Are We at Risk in the Coronavirus Epidemic?

CDC/Dr. Fred Murphy – This media comes from the Centers for Disease Control and Prevention’s Public Health Image Library (PHIL)

About 1500 people have died and tens of thousands have been infected by the new Coronavirus that has dominated the news for weeks. The virus is a respiratory illness that can be passed to others by person-to-person contact.

The new strain, which has been labeled COVID-19 by the World Health Organization (WHO) for the year in which it was discovered, was first detected in Wuhan City, located in the Hubei Province of China in December of 2019. The Federal Centers for Disease Control and Prevention (CDC) has reported that symptoms may appear between 2 and 14 days after exposure. The symptoms are difficulty breathing and shortness of breath, fevers and cough. 

On January 30th, 2020 the World Health Organization (W.H.O.) declared the outbreak a “public health emergency of international concern.” 

According to the New York Times, the COVID-19 has infected more than 60,000 people in 24 countries and taken the lives of more than 1,400 worldwide.

Only 15 cases of COVID-19 have been reported in the United States, in the states of  Texas, California, Massachusetts, Washington, Illinois and Wisconsin. Only two of the fifteen cases were from person-to person contact: one in Illinois and the other in California. 

There are currently no active cases in New York. A total of 22 people have been tested for COVID-19 and all produced negative results. 

To minimize the risk of further infection, President Trump signed a “Proclamation on Suspension of Entry as Immigrants and Nonimmigrants of Persons who Pose a Risk of Transmitting 2019 Novel Coronavirus” on January 31st, 2020. By that date, nearly 10,000 people had been contaminated. 

As of February 13, the CDC identified the origin of the coronavirus: bats. Bats were also implicated in the origin of the 2003 Severe Acute Respiratory System (SARS) outbreak and the Middle Eastern Respiratory Syndrome (MERS) of 2005. 

The coronaviruses are commonly found in various animal species, including camels, cattle, and cats.

The infection began and spread rapidly across China after being first identified in a Wuhan seafood and poultry market. An ophthalmologist named Li Wenliang warned citizens about the virus in the Chinese messaging application called WeChat. 

Shortly after sending the messages, Wenliang was among several people arrested by Chinese authorities for being a “rumormonger,” all while Chinese State media downplayed the severity of the virus.

Wenliang was hospitalized on January 12 after testing positive for COVID-19 and died on February 7th, 2020. His death led to a massive online protest about censorship and freedom of speech in China, which was quickly censored by “The Great Firewall.”

Multiple citizen-journalists have also been reported missing by family members who claim they have been detained by Chinese authorities. 

As of late, China has been taking serious measures to avoid further spread of this virus by enacting mass roundups of people who are sick or are possibly infected.
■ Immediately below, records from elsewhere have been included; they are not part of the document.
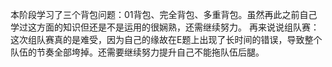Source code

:  本阶段学习了三个背包问题：01背包、完全背包、多重背包。虽然再此之前自己学过这方面的知识但还是不是运用的很娴熟，还需继续努力。
再来说说组队赛：这次组队赛真的是难受，因为自己的缘故在E题上出现了长时间的错误，导致整个队伍的节奏全部垮掉。还需要继续努力提升自己不能拖队伍后腿。
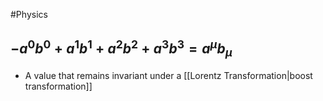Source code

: #Physics 
## $\displaystyle -a^{0}b^{0}+a^{1}b^{1}+a^{2}b^{2}+a^{3}b^{3}=a^{\mu}b_{\mu}$
* A value that remains invariant under a [[Lorentz Transformation|boost transformation]]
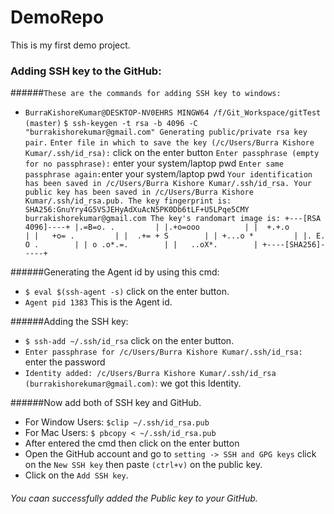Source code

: # DemoRepo
This is my first demo project.
### Adding SSH key to the GitHub:

######`These are the commands for adding SSH key to windows:`

- `BurraKishoreKumar@DESKTOP-NV0EHRS MINGW64 /f/Git_Workspace/gitTest (master)`
`$ ssh-keygen -t rsa -b 4096 -C "burrakishorekumar@gmail.com"
Generating public/private rsa key pair.`
`Enter file in which to save the key (/c/Users/Burra Kishore Kumar/.ssh/id_rsa):` click on the enter button
`Enter passphrase (empty for no passphrase):` enter your system/laptop pwd
`Enter same passphrase again:`enter your system/laptop pwd
`Your identification has been saved in /c/Users/Burra Kishore Kumar/.ssh/id_rsa.
Your public key has been saved in /c/Users/Burra Kishore Kumar/.ssh/id_rsa.pub.
The key fingerprint is:
SHA256:GnuYry4G5VSJEHyAdXuAcN5PK0Db6tLF+U5LPqe5CMY burrakishorekumar@gmail.com
The key's randomart image is:
+---[RSA 4096]----+
|.=B=o. .         |
|.+o=ooo          |
|  +.+.o          |
|   +o= .         |
|  .+= + S        |
| +...o *         |
|. E.  O .        |
| o .o*.=.        |
|   ..oX*.        |
+----[SHA256]-----+
`

######Generating the Agent id by using this cmd:
- `$ eval $(ssh-agent -s)` click on the enter button.
- `Agent pid 1383` This is the Agent id.

######Adding the SSH key:
- `$ ssh-add ~/.ssh/id_rsa` click on the enter button.
- `Enter passphrase for /c/Users/Burra Kishore Kumar/.ssh/id_rsa:` enter the password
- `Identity added: /c/Users/Burra Kishore Kumar/.ssh/id_rsa (burrakishorekumar@gmail.com)`: we got this Identity.

######Now add both of SSH key and GitHub.
- For Window Users: `$clip ~/.ssh/id_rsa.pub`
- For Mac Users: `$ pbcopy < ~/.ssh/id_rsa.pub`
- After entered the cmd then click on the enter button
- Open the GitHub account and go to `setting -> SSH and GPG keys` click on the `New SSH key` then paste `(ctrl+v)` on the public key.
- Click on the `Add SSH key`. 

###### You caan successfully added the Public key to your GitHub.
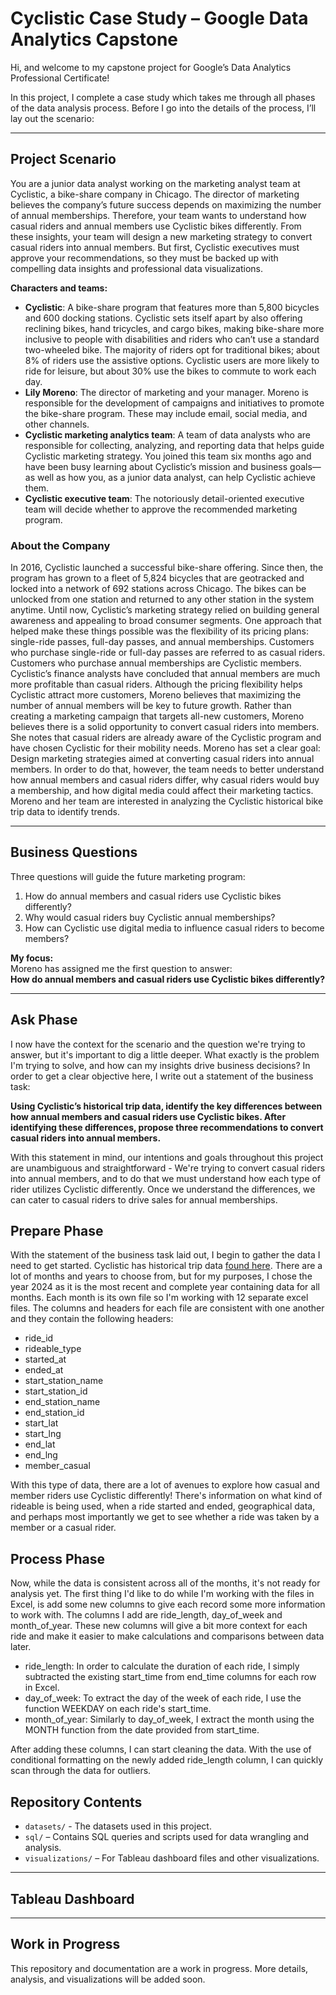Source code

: # Cyclistic Case Study – Google Data Analytics Capstone

Hi, and welcome to my capstone project for Google’s Data Analytics Professional Certificate!

In this project, I complete a case study which takes me through all phases of the data analysis process. Before I go into the details of the process, I’ll lay out the scenario:  

---

## Project Scenario

You are a junior data analyst working on the marketing analyst team at Cyclistic, a bike-share company in Chicago. The director of marketing believes the company’s future success depends on maximizing the number of annual memberships. Therefore, your team wants to understand how casual riders and annual members use Cyclistic bikes differently. From these insights, your team will design a new marketing strategy to convert casual riders into annual members. But first, Cyclistic executives must approve your recommendations, so they must be backed up with compelling data insights and professional data visualizations.

**Characters and teams:**
- **Cyclistic**: A bike-share program that features more than 5,800 bicycles and 600 docking stations. Cyclistic sets itself apart by also offering reclining bikes, hand tricycles, and cargo bikes, making bike-share more inclusive to people with disabilities and riders who can’t use a standard two-wheeled bike. The majority of riders opt for traditional bikes; about 8% of riders use the assistive options. Cyclistic users are more likely to ride for leisure, but about 30% use the bikes to commute to work each day.  
- **Lily Moreno**: The director of marketing and your manager. Moreno is responsible for the development of campaigns and initiatives to promote the bike-share program. These may include email, social media, and other channels. 
- **Cyclistic marketing analytics team**: A team of data analysts who are responsible for collecting, analyzing, and reporting data that helps guide Cyclistic marketing strategy. You joined this team six months ago and have been busy learning about Cyclistic’s mission and business goals—as well as how you, as a junior data analyst, can help Cyclistic achieve them. 
- **Cyclistic executive team**: The notoriously detail-oriented executive team will decide whether to approve the recommended marketing program.

### About the Company

In 2016, Cyclistic launched a successful bike-share offering. Since then, the program has grown to a fleet of 5,824 bicycles that are geotracked and locked into a network of 692 stations across Chicago. The bikes can be unlocked from one station and returned to any other station in the system anytime. Until now, Cyclistic’s marketing strategy relied on building general awareness and appealing to broad consumer segments. One approach that helped make these things possible was the flexibility of its pricing plans: single-ride passes, full-day passes, and annual memberships. Customers who purchase single-ride or full-day passes are referred to as casual riders. Customers who purchase annual memberships are Cyclistic members. Cyclistic’s finance analysts have concluded that annual members are much more profitable than casual riders. Although the pricing flexibility helps Cyclistic attract more customers, Moreno believes that maximizing the number of annual members will be key to future growth. Rather than creating a marketing campaign that targets all-new customers, Moreno believes there is a solid opportunity to convert casual riders into members. She notes that casual riders are already aware of the Cyclistic program and have chosen Cyclistic for their mobility needs. Moreno has set a clear goal: Design marketing strategies aimed at converting casual riders into annual members. In order to do that, however, the team needs to better understand how annual members and casual riders differ, why casual riders would buy a membership, and how digital media could affect their marketing tactics. Moreno and her team are interested in analyzing the Cyclistic historical bike trip data to identify trends.

---

## Business Questions

Three questions will guide the future marketing program: 

1. How do annual members and casual riders use Cyclistic bikes differently? 
2. Why would casual riders buy Cyclistic annual memberships? 
3. How can Cyclistic use digital media to influence casual riders to become members? 

**My focus:**  
Moreno has assigned me the first question to answer:  
**How do annual members and casual riders use Cyclistic bikes differently?**

---

## Ask Phase

I now have the context for the scenario and the question we're trying to answer, but it's important to dig a little deeper. What exactly is the problem I'm trying to solve, and how can my insights drive business decisions? 
In order to get a clear objective here, I write out a statement of the business task:

**Using Cyclistic’s historical trip data, identify the key differences between how annual members and casual riders use Cyclistic bikes. After identifying these differences, propose three recommendations to convert casual riders into annual members.**

With this statement in mind, our intentions and goals throughout this project are unambiguous and straightforward - We're trying to convert casual riders into annual members, and to do that we must understand how each type of rider utilizes Cyclistic differently. Once we understand the differences, we can cater to casual riders to drive sales for annual memberships. 

## Prepare Phase

With the statement of the business task laid out, I begin to gather the data I need to get started. Cyclistic has historical trip data [found here](https://divvy-tripdata.s3.amazonaws.com/index.html). There are a lot of months and years to choose from, but for my purposes, I chose the year 2024 as it is the most recent and complete year containing data for all months. Each month is its own file so I'm working with 12 separate excel files. The columns and headers for each file are consistent with one another and they contain the following headers:

- ride_id
- rideable_type
- started_at
- ended_at
- start_station_name
- start_station_id
- end_station_name
- end_station_id
- start_lat
- start_lng
- end_lat
- end_lng
- member_casual

With this type of data, there are a lot of avenues to explore how casual and member riders use Cyclistic differently! There's information on what kind of rideable is being used, when a ride started and ended, geographical data, and perhaps most importantly we get to see whether a ride was taken by a member or a casual rider.

## Process Phase

Now, while the data is consistent across all of the months, it's not ready for analysis yet. The first thing I'd like to do while I'm working with the files in Excel, is add some new columns to give each record some more information to work with. The columns I add are ride_length, day_of_week and month_of_year. These new columns will give a bit more context for each ride and make it easier to make calculations and comparisons between data later.

- ride_length: In order to calculate the duration of each ride, I simply subtracted the existing start_time from end_time columns for each row in Excel.
- day_of_week: To extract the day of the week of each ride, I use the function WEEKDAY on each ride's start_time.
- month_of_year: Similarly to day_of_week, I extract the month using the MONTH function from the date provided from start_time.

After adding these columns, I can start cleaning the data. With the use of conditional formatting on the newly added ride_length column, I can quickly scan through the data for outliers. 

## Repository Contents

- `datasets/` - The datasets used in this project.
- `sql/` – Contains SQL queries and scripts used for data wrangling and analysis.
- `visualizations/` – For Tableau dashboard files and other visualizations.
  
---

## Tableau Dashboard


---

## Work in Progress

This repository and documentation are a work in progress. More details, analysis, and visualizations will be added soon.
They are quarantined in Wuhan City and surrounding hospitals.

Now, China is employing talking drones to warn citizens about the dangers of COVID-19. The drones have cameras that instruct citizens to put on masks, stay out of public places and to wash their hands. 

World Health officials give the same advice as the Chinese drones: wash your hands with soap and water for 20 seconds (or use alcohol-based hand sanitizer), stay home when you are sick, cough and sneeze into your elbow, and avoid close contact people who are currently sick. 

The risk at home is low. According to the CDC, the seasonal flu is far more of a threat than the coronavirus. As long as appropriate preventative measures are being met, the chances of a COVID-19 infection are slim.